*** Block opens ***

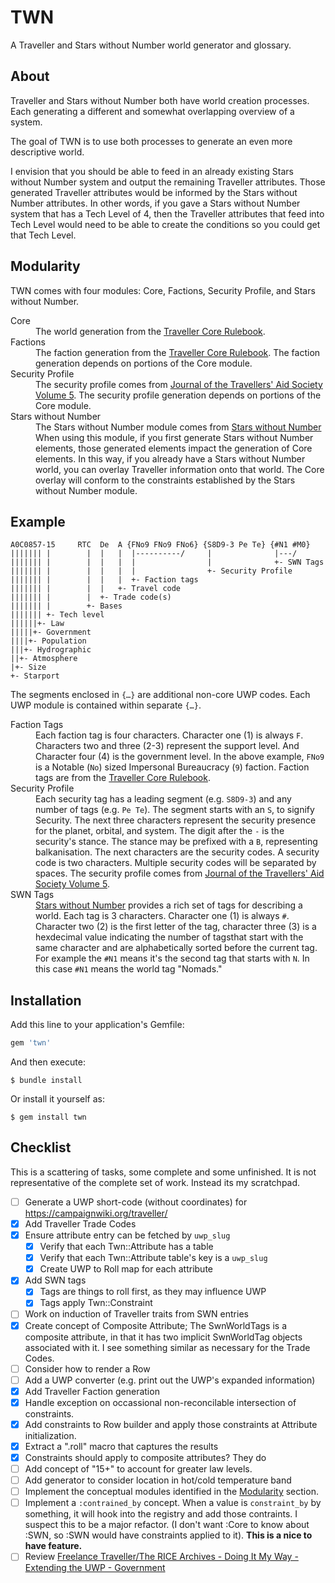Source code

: # TWN

A Traveller and Stars without Number world generator and glossary.

## About

Traveller and Stars without Number both have world creation processes.  Each generating a different and somewhat overlapping overview of a system.

The goal of TWN is to use both processes to generate an even more descriptive world.

I envision that you should be able to feed in an already existing Stars without Number system and output the remaining Traveller attributes.  Those generated Traveller attributes would be informed by the Stars without Number attributes.  In other words, if you gave a Stars without Number system that has a Tech Level of 4, then the Traveller attributes that feed into Tech Level would need to be able to create the conditions so you could get that Tech Level.

## Modularity

TWN comes with four modules: Core, Factions, Security Profile, and Stars without Number.

<dl>
    <dt>Core</dt>
    <dd>The world generation from the <a href="https://www.drivethrurpg.com/product/171643/Traveller-Core-Rulebook?affiliate_id=318171">Traveller Core Rulebook</a>.</dd>
    <dt>Factions</dt>
    <dd>
    The faction generation from the <a href="https://www.drivethrurpg.com/product/171643/Traveller-Core-Rulebook?affiliate_id=318171">Traveller Core Rulebook</a>.  The faction generation depends on portions of the Core module.
    </dd>
    <dt>Security Profile</dt>
    <dd>The security profile comes from <a href="https://www.drivethrurpg.com/product/309499/Journal-of-the-Travellers-Aid-Society-Volume-5?affiliate_id=318171">Journal of the Travellers' Aid Society Volume 5</a>.  The security profile generation depends on portions of the Core module.</dd>
    <dt>Stars without Number</dt>
    <dd>The Stars without Number module comes from <a href="https://www.drivethrurpg.com/product/226996/Stars-Without-Number-Revised-Edition?affiliate_id=317181">Stars without Number</a>  When using this module, if you first generate Stars without Number elements, those generated elements impact the generation of Core elements.  In this way, if you already have a Stars without Number world, you can overlay Traveller information onto that world.  The Core overlay will conform to the constraints established by the Stars without Number module.</dd>
</dl>

## Example

```
A0C0857-15     RTC  De  A {FNo9 FNo9 FNo6} {S8D9-3 Pe Te} {#N1 #M0}
||||||| |        |  |   |  |----------/     |              |---/
||||||| |        |  |   |  |                |              +- SWN Tags
||||||| |        |  |   |  |                +- Security Profile
||||||| |        |  |   |  +- Faction tags
||||||| |        |  |   +- Travel code
||||||| |        |  +- Trade code(s)
||||||| |        +- Bases
||||||| +- Tech level
||||||+- Law
|||||+- Government
||||+- Population
|||+- Hydrographic
||+- Atmosphere
|+- Size
+- Starport
```

The segments enclosed in `{…}` are additional non-core UWP codes.  Each UWP module is contained within separate `{…}`.

<dl>
<dt>Faction Tags</dt>
<dd>Each faction tag is four characters.  Character one (1) is always <code>F</code>.  Characters two and three (2-3) represent the support level.  And Character four (4) is the government level.  In the above example, <code>FNo9</code> is a Notable (<code>No</code>) sized Impersonal Bureaucracy (<code>9</code>) faction.  Faction tags are from the <a href="https://www.drivethrurpg.com/product/171643/Traveller-Core-Rulebook?affiliate_id=318171">Traveller Core Rulebook</a>.</dd>
<dt>
<dt>Security Profile</dt>
<dd>Each security tag has a leading segment (e.g. <code>S8D9-3</code>) and any number of tags (e.g. <code>Pe Te</code>).  The segment starts with an <code>S</code>, to signify Security.  The next three characters represent the security presence for the planet, orbital, and system.  The digit after the <code>-</code> is the security's stance.  The stance may be prefixed with a <code>B</code>, representing balkanisation.  The next characters are the security codes.  A security code is two characters.  Multiple security codes will be separated by spaces.  The security profile comes from <a href="https://www.drivethrurpg.com/product/309499/Journal-of-the-Travellers-Aid-Society-Volume-5?affiliate_id=318171">Journal of the Travellers' Aid Society Volume 5</a>.</dt>
<dt>SWN Tags</dt>
<dd><a href="https://www.drivethrurpg.com/product/226996/Stars-Without-Number-Revised-Edition?affiliate_id=317181">Stars without Number</a> provides a rich set of tags for describing a world.  Each tag is 3 characters.  Character one (1) is always <code>#</code>.  Character two (2) is the first letter of the tag, character three (3) is a hexdecimal value indicating the number of tagsthat start with the same character and are alphabetically sorted before the current tag.  For example the <code>#N1</code> means it's the second tag that starts with <code>N</code>.  In this case <code>#N1</code> means the world tag "Nomads."
</dl>

## Installation

Add this line to your application's Gemfile:

```ruby
gem 'twn'
```

And then execute:

    $ bundle install

Or install it yourself as:

    $ gem install twn

## Checklist

This is a scattering of tasks, some complete and some unfinished.  It is not representative of the complete set of work.  Instead its my scratchpad.

- [ ] Generate a UWP short-code (without coordinates) for https://campaignwiki.org/traveller/
- [X] Add Traveller Trade Codes
- [X] Ensure attribute entry can be fetched by `uwp_slug`
  - [X] Verify that each Twn::Attribute has a table
  - [X] Verify that each Twn::Attribute table's key is a `uwp_slug`
  - [X] Create UWP to Roll map for each attribute
- [X] Add SWN tags
  - [X] Tags are things to roll first, as they may influence UWP
  - [X] Tags apply Twn::Constraint
- [ ] Work on induction of Traveller traits from SWN entries
- [X] Create concept of Composite Attribute; The SwnWorldTags is a composite attribute, in that it has two implicit SwnWorldTag objects associated with it.  I see something similar as necessary for the Trade Codes.
- [ ] Consider how to render a Row
- [ ] Add a UWP converter (e.g. print out the UWP's expanded information)
- [x] Add Traveller Faction generation
- [X] Handle exception on occassional non-reconcilable intersection of constraints.
- [X] Add constraints to Row builder and apply those constraints at Attribute initialization.
- [X] Extract a ".roll" macro that captures the results
- [X] Constraints should apply to composite attributes?  They do
- [ ] Add concept of "15+" to account for greater law levels.
- [ ] Add generator to consider location in hot/cold temperature band
- [ ] Implement the conceptual modules identified in the [Modularity](#modularity) section.
- [ ] Implement a `:contrained_by` concept.  When a value is
      `constraint_by` by something, it will hook into the registry and
      add those contraints.  I suspect this to be a major refactor.
      (I don't want :Core to know about :SWN, so :SWN would have
      constraints applied to it).  **This is a nice to have feature.**
- [ ] Review [Freelance Traveller/The RICE Archives - Doing It My Way - Extending the UWP - Government](https://www.freelancetraveller.com/features/rules/expuwp/govern.html)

*** Block closes ***

The reply should hold the lines from the top of the records through the line containing "Traveller and Stars without Number both", reproduced exactly, and no pictures.

Source code

: # TWN

A Traveller and Stars without Number world generator and glossary.

## About

Traveller and Stars without Number both have world creation processes.  Each generating a different and somewhat overlapping overview of a system.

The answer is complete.